In pratica, se il debitore si comporta bene non può essere sfrattato dalla sua casa, prima della fine della procedura esecutiva.

Il giudice infine ordina lo “sfratto” del debitore dall’immobile quando questi non lo abita più ossia quando ha adibito un altro immobile a propria dimora abituale.

È dovere del custode dell’immobile pignorato vigilare sulla conservazione del bene pignorato, conservazione che il debitore e i suoi familiari devono attuare con la diligenza del buon padre di famiglia e ne mantengano e tutelino l’integrità.

Le critiche alle modifiche legislative sono ovvie. Pensiamo ad esempio a un condominio dove ci sia un comproprietario che non paga le spese condominiali da anni. L’amministratore di condominio su mandato degli altri condomini incarica un avvocato per il recupero del credito. Ma il comproprietario moroso non ha altri beni al di fuori dell’appartamento che abita nel condominio in questione. Ottenuto il decreto ingiuntivo, viene iniziata la procedura esecutiva immobiliare e secondo le nuove regole il condomino moroso è autorizzato a continuare a vivere nell’immobile pignorato, senza mai pagare nulla. Nel frattempo le aste in tribunale vanno tutte deserte, perché nessuno è interessato ad acquistare un immobile se al suo interno c’è il debitore, il quale, verosimilmente, anche dopo l’aggiudicazione dell’immobile all’asta, non se ne andrà spontaneamente. L’aggiudicatario dell’asta dovrà ricorrere all’esecuzione forzata, spendendo altri soldi, con incertezza sui tempi.
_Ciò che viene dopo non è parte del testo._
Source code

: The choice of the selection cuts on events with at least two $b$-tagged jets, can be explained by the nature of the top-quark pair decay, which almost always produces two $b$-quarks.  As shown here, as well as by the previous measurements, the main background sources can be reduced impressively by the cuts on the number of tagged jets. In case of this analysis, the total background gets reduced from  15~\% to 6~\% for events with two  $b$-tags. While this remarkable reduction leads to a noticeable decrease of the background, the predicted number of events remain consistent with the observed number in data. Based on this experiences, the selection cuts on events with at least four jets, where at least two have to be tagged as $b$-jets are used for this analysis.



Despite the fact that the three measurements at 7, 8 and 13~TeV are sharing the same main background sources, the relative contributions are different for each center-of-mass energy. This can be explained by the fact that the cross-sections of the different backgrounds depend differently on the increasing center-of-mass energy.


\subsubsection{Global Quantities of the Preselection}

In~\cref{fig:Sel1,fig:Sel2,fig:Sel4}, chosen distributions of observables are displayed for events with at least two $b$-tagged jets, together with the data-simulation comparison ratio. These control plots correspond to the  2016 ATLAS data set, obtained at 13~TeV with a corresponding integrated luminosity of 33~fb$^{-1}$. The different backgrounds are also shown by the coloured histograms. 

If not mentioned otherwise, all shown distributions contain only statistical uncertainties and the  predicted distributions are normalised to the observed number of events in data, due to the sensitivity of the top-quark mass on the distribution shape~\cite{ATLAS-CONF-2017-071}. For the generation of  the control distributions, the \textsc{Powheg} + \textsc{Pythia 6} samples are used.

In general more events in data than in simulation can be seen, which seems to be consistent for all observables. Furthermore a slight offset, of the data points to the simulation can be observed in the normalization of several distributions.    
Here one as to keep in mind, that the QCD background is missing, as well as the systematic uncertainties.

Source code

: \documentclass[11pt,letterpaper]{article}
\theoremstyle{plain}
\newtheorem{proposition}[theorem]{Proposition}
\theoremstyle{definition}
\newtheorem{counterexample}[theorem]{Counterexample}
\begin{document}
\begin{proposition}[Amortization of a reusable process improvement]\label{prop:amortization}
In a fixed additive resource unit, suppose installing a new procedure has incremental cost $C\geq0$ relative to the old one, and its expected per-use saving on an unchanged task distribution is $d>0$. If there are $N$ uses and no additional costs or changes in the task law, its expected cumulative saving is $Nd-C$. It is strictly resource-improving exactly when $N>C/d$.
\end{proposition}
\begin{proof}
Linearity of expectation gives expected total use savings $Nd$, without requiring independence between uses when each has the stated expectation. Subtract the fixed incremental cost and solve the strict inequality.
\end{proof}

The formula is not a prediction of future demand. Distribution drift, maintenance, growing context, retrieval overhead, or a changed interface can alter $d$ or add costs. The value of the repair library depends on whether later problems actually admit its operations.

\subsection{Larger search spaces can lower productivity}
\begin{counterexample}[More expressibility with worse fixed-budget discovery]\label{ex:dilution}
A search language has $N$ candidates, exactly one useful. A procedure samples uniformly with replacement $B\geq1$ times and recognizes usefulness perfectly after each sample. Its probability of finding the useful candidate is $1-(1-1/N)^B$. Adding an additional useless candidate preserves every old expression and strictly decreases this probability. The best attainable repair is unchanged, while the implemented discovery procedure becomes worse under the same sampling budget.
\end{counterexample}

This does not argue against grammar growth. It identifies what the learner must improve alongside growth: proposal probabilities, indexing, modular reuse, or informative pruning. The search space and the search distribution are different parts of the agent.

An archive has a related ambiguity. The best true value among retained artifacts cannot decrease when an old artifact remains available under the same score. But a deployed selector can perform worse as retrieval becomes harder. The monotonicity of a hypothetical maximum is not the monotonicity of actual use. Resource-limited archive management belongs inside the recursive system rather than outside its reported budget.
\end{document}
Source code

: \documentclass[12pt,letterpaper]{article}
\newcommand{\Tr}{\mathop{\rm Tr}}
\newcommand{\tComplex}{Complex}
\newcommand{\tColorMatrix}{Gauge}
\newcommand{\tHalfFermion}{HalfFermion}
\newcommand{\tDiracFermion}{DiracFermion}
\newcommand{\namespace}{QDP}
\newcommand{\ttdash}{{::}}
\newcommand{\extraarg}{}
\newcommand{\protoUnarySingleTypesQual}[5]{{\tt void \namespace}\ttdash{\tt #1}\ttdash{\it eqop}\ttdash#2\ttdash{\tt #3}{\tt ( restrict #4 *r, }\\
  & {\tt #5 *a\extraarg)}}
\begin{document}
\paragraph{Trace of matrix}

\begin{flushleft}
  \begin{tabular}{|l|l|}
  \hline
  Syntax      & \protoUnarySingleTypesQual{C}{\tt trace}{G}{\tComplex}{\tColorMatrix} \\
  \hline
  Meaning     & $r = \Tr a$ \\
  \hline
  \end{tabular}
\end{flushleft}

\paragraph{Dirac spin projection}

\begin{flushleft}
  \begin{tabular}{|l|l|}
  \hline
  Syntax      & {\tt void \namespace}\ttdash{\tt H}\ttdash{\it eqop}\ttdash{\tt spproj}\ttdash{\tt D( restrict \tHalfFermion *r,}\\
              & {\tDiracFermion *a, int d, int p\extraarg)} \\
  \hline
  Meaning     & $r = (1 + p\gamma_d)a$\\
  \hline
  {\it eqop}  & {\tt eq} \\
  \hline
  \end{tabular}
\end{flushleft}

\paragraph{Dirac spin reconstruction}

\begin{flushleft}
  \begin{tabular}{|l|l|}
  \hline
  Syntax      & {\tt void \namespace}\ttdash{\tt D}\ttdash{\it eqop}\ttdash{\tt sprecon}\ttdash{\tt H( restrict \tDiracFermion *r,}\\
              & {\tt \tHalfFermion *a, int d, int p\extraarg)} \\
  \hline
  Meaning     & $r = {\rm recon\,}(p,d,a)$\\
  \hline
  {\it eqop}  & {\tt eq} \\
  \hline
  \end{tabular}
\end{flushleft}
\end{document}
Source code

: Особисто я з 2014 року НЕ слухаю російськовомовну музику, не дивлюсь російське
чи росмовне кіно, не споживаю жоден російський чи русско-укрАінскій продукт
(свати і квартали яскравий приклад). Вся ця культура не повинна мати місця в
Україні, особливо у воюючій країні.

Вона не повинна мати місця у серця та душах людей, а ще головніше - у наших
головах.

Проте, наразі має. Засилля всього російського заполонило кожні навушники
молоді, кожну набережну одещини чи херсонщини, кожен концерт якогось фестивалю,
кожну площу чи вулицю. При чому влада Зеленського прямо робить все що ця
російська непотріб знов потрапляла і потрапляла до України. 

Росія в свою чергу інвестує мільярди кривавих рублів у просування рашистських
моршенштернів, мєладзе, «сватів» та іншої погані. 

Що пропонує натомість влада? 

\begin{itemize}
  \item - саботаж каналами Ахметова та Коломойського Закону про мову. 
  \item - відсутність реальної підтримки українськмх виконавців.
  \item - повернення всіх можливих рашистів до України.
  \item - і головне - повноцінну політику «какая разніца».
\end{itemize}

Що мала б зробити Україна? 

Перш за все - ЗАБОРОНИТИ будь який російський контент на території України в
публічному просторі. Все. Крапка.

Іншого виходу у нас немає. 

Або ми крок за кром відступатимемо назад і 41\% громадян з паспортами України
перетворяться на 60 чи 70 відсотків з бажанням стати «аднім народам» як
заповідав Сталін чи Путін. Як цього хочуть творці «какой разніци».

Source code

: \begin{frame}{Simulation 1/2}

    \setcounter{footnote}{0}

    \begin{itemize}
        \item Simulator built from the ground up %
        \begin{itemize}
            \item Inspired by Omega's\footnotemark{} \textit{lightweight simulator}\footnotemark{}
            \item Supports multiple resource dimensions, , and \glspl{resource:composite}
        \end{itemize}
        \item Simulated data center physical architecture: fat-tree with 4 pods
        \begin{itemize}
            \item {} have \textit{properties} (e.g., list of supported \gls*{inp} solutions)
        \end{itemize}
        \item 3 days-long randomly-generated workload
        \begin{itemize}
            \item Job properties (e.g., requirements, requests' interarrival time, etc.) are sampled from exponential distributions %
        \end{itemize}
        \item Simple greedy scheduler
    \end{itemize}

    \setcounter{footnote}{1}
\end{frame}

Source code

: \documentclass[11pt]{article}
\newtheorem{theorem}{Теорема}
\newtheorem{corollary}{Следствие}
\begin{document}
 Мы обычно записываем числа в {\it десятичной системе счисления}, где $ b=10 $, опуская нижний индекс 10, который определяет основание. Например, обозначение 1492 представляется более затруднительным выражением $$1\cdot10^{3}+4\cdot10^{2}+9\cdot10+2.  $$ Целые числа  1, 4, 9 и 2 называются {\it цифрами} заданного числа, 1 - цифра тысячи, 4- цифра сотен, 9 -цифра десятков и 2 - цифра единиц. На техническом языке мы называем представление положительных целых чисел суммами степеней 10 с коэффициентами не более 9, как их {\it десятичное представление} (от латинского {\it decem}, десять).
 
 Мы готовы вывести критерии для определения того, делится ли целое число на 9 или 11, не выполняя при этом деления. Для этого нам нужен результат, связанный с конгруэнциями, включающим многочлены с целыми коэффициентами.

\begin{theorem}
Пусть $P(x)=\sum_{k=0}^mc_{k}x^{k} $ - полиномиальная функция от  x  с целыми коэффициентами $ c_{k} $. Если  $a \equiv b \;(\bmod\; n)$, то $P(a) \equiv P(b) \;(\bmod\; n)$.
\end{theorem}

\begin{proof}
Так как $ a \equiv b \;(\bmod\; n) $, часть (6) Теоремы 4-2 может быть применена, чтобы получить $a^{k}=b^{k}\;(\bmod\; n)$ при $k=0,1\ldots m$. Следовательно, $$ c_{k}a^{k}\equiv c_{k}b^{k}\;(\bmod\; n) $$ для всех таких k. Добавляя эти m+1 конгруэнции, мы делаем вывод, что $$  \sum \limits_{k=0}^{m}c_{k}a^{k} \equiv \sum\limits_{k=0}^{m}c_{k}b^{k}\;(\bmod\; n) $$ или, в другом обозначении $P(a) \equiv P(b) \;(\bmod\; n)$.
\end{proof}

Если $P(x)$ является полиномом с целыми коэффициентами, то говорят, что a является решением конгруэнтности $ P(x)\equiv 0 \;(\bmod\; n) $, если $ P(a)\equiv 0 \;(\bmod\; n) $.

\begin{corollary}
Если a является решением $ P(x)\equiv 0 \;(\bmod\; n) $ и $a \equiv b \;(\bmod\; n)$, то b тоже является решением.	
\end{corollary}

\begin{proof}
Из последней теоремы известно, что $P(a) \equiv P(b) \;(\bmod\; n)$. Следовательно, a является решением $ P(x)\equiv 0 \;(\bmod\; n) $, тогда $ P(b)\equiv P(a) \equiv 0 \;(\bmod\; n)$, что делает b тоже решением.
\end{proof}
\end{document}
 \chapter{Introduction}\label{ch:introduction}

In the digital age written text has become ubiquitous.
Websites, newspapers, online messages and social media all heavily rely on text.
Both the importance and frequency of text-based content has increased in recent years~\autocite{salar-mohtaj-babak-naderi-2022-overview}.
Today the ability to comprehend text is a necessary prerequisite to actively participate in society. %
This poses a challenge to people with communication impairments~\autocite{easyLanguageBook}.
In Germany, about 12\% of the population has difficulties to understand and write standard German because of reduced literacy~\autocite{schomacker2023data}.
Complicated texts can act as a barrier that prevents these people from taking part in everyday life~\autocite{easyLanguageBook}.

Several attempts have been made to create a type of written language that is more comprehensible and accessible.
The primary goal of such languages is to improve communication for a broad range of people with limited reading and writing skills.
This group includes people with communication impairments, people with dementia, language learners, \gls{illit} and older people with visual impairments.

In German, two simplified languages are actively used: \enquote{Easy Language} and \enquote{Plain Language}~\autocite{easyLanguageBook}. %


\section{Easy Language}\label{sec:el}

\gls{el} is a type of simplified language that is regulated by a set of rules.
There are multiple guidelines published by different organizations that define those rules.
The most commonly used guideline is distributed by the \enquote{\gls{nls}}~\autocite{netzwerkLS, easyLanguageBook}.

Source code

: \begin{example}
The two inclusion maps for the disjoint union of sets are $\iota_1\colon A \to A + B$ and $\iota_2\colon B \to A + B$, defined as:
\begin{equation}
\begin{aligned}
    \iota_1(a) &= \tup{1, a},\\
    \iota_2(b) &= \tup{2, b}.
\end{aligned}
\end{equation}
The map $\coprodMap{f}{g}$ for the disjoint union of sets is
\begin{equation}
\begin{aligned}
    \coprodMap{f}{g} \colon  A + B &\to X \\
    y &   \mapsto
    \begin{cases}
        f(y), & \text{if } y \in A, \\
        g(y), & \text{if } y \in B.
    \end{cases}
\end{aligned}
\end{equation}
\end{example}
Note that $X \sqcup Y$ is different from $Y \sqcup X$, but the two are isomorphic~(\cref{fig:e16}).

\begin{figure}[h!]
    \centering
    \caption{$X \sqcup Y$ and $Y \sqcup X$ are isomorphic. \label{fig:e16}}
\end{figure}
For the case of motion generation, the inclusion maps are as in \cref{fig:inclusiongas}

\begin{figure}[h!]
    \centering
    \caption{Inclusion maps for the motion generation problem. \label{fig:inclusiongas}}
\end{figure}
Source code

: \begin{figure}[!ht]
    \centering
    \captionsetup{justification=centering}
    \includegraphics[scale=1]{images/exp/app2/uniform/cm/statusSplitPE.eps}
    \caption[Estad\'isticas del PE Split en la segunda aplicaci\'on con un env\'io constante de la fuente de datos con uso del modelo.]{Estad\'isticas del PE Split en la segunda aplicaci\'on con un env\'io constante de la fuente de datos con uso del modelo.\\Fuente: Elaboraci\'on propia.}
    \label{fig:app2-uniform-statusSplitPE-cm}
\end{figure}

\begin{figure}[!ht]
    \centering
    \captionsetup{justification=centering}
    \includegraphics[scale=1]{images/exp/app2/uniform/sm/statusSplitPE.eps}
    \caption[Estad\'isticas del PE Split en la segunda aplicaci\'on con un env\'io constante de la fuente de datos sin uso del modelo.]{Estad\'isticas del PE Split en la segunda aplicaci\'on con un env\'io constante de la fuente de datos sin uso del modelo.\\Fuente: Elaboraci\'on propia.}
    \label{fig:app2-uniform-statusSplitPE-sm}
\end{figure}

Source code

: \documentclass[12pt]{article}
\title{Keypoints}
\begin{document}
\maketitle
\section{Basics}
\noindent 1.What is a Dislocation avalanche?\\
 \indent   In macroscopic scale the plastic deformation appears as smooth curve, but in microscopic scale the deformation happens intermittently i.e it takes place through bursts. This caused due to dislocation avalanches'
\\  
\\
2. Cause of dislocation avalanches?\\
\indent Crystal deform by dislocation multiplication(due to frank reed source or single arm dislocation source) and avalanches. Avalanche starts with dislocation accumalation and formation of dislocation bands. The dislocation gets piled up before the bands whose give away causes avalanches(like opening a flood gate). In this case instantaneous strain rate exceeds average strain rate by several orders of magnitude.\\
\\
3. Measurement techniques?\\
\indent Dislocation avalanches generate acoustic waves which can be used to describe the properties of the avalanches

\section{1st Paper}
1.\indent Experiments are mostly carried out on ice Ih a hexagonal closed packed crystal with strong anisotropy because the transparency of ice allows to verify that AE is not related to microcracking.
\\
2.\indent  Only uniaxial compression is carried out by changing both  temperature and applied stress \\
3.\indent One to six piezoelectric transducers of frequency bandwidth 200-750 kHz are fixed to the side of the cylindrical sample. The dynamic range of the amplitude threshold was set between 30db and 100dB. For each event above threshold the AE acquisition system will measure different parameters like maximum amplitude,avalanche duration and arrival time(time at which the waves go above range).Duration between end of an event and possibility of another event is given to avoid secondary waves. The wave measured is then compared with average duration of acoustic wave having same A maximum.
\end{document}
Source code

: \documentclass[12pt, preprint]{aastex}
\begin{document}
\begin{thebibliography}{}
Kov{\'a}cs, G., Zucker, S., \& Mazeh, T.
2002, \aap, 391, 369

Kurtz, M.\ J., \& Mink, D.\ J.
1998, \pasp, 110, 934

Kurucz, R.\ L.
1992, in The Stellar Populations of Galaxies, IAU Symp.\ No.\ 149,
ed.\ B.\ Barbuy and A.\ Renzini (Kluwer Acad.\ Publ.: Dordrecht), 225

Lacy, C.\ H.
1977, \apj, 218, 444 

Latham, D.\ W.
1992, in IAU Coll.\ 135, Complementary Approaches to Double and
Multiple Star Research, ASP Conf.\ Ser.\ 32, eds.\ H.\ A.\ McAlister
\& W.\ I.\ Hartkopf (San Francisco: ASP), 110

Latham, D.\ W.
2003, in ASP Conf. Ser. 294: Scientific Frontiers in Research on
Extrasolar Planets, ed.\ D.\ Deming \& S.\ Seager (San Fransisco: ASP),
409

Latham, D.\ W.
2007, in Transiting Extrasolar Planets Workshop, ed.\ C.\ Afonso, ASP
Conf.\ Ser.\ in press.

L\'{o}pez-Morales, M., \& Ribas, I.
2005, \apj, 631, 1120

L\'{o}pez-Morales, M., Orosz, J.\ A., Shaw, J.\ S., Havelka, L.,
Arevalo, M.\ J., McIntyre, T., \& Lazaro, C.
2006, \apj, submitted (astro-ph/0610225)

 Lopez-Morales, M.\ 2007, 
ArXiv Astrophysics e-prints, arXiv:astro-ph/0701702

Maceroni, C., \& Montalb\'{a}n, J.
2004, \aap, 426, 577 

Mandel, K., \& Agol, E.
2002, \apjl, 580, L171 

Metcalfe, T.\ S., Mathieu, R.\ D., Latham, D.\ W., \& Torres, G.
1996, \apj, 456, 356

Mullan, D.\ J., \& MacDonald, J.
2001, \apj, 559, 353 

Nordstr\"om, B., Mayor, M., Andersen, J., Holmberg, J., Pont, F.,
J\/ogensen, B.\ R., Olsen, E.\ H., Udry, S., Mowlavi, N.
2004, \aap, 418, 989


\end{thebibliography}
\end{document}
Vediamo nel dettagli le modifiche all’articolo 569 cod. proc. civ.

A seguito dell’istanza di vendita del bene, presentata dal creditore, il giudice nomina entro 15 giorni un perito per la determinazione del valore dell’immobile e fissa l’udienza di comparizione delle parti. Non oltre trenta giorni prima dell’udienza, il creditore pignorante e i creditori già intervenuti depositano un atto, sottoscritto personalmente dal creditore e previamente notificato al debitore esecutato, nel quale è indicato l’ammontare del residuo credito per cui si procede, comprensivo degli interessi maturati, del criterio di calcolo di quelli in corso di maturazione e delle spese sostenute fino all’udienza.

In difetto, agli effetti della liquidazione della somma, il credito resta definitivamente fissato nell’importo indicato nell’atto di precetto o di intervento, maggiorato dei soli interessi al tasso legale e delle spese successive.

L’atto di quantificazione dovrà essere previamente notificato al debitore.

Le nuove disposizioni si applicano alle procedure esecutive iniziate dopo la data di entrata in vigore dell’intervento di modifica.